A stable and non-adversarial tax regime with focus on change, growth, job creation and skill development seems to be the backbone of the new Government’s first full-fledged Budget.

The Budget has laid a roadmap for the future without many changes to the current regime, including the commitment to introduce Goods and Service Tax from 2016, doing away with the erstwhile DTC and finally abolishing wealth tax. Investor confidence is likely to be boosted, with clarity coming in on indirect transfer taxation, deferment of GAAR, law relating to permanent establishment for fund managers in India, non-applicability of MAT to FIIs, reduction in withholding tax rates on royalty/technical service fee payments and pass-through tax-exempt status for investment trusts.

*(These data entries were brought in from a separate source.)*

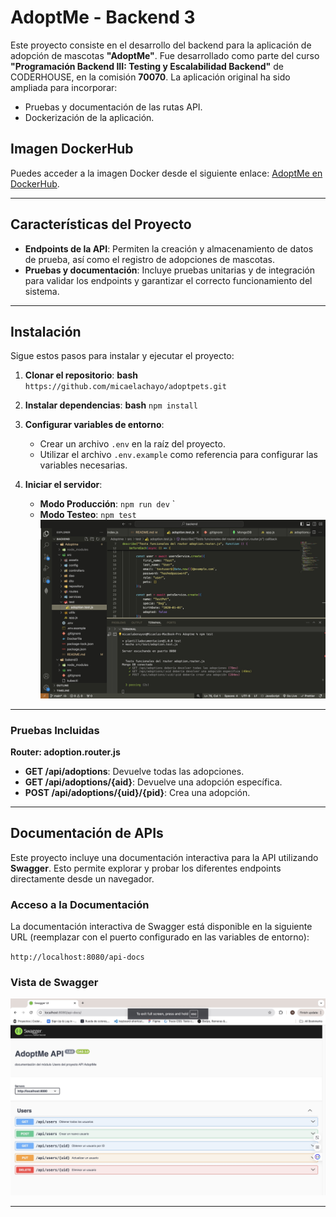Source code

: # AdoptMe - Backend 3

Este proyecto consiste en el desarrollo del backend para la aplicación de adopción de mascotas **"AdoptMe"**. Fue desarrollado como parte del curso **"Programación Backend III: Testing y Escalabilidad Backend"** de CODERHOUSE, en la comisión **70070**. La aplicación original ha sido ampliada para incorporar:

- Pruebas y documentación de las rutas API.
- Dockerización de la aplicación.

## Imagen DockerHub

Puedes acceder a la imagen Docker desde el siguiente enlace:
[AdoptMe en DockerHub](https://hub.docker.com/repository/docker/micaela770/adoptme/general).

---

## Características del Proyecto

- **Endpoints de la API**: Permiten la creación y almacenamiento de datos de prueba, así como el registro de adopciones de mascotas.
- **Pruebas y documentación**: Incluye pruebas unitarias y de integración para validar los endpoints y garantizar el correcto funcionamiento del sistema.

---

## Instalación

Sigue estos pasos para instalar y ejecutar el proyecto:

1. **Clonar el repositorio**:
   **bash**
   `https://github.com/micaelachayo/adoptpets.git`

2. **Instalar dependencias**:
   **bash**
   `npm install`

3. **Configurar variables de entorno**:

   - Crear un archivo `.env` en la raíz del proyecto.
   - Utilizar el archivo `.env.example` como referencia para configurar las variables necesarias.

4. **Iniciar el servidor**:
   - **Modo Producción**:
     `npm run dev`
     `
   - **Modo Testeo**:
     `npm test`
![test](https://raw.githubusercontent.com/micaelachayo/adoptpets/main/src/assets/testing.jpg)
---

### Pruebas Incluidas

**Router: adoption.router.js**

- **GET /api/adoptions**: Devuelve todas las adopciones.
- **GET /api/adoptions/{aid}**: Devuelve una adopción específica.
- **POST /api/adoptions/{uid}/{pid}**: Crea una adopción.

---

## Documentación de APIs

Este proyecto incluye una documentación interactiva para la API utilizando **Swagger**. Esto permite explorar y probar los diferentes endpoints directamente desde un navegador.

### Acceso a la Documentación

La documentación interactiva de Swagger está disponible en la siguiente URL (reemplazar con el puerto configurado en las variables de entorno):

`http://localhost:8080/api-docs`

### Vista de Swagger

![Swagger](https://raw.githubusercontent.com/micaelachayo/adoptpets/main/src/assets/swagger.jpg)


---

Corporates need to gear up for removal of exemptions with a phased reduction in tax rate to 25 per cent in the next four years albeit with an immediate 2 per cent increase in surcharge bringing the corporate tax and DDT rate to 34.61 per cent and 17.3 per cent, respectively. Change in rules around tax residency is noteworthy.

Basic slab rates for individuals remain unchanged, albeit a 2 per cent increase in surcharge has been levied on the super-rich. The option of choosing either the National Pension Scheme or PF is a welcome move.

Service tax rate has increased to 14 per cent, however, reduction in basic custom duty rates on parts and components for specified sectors will aid the ‘Make in India’ initiative.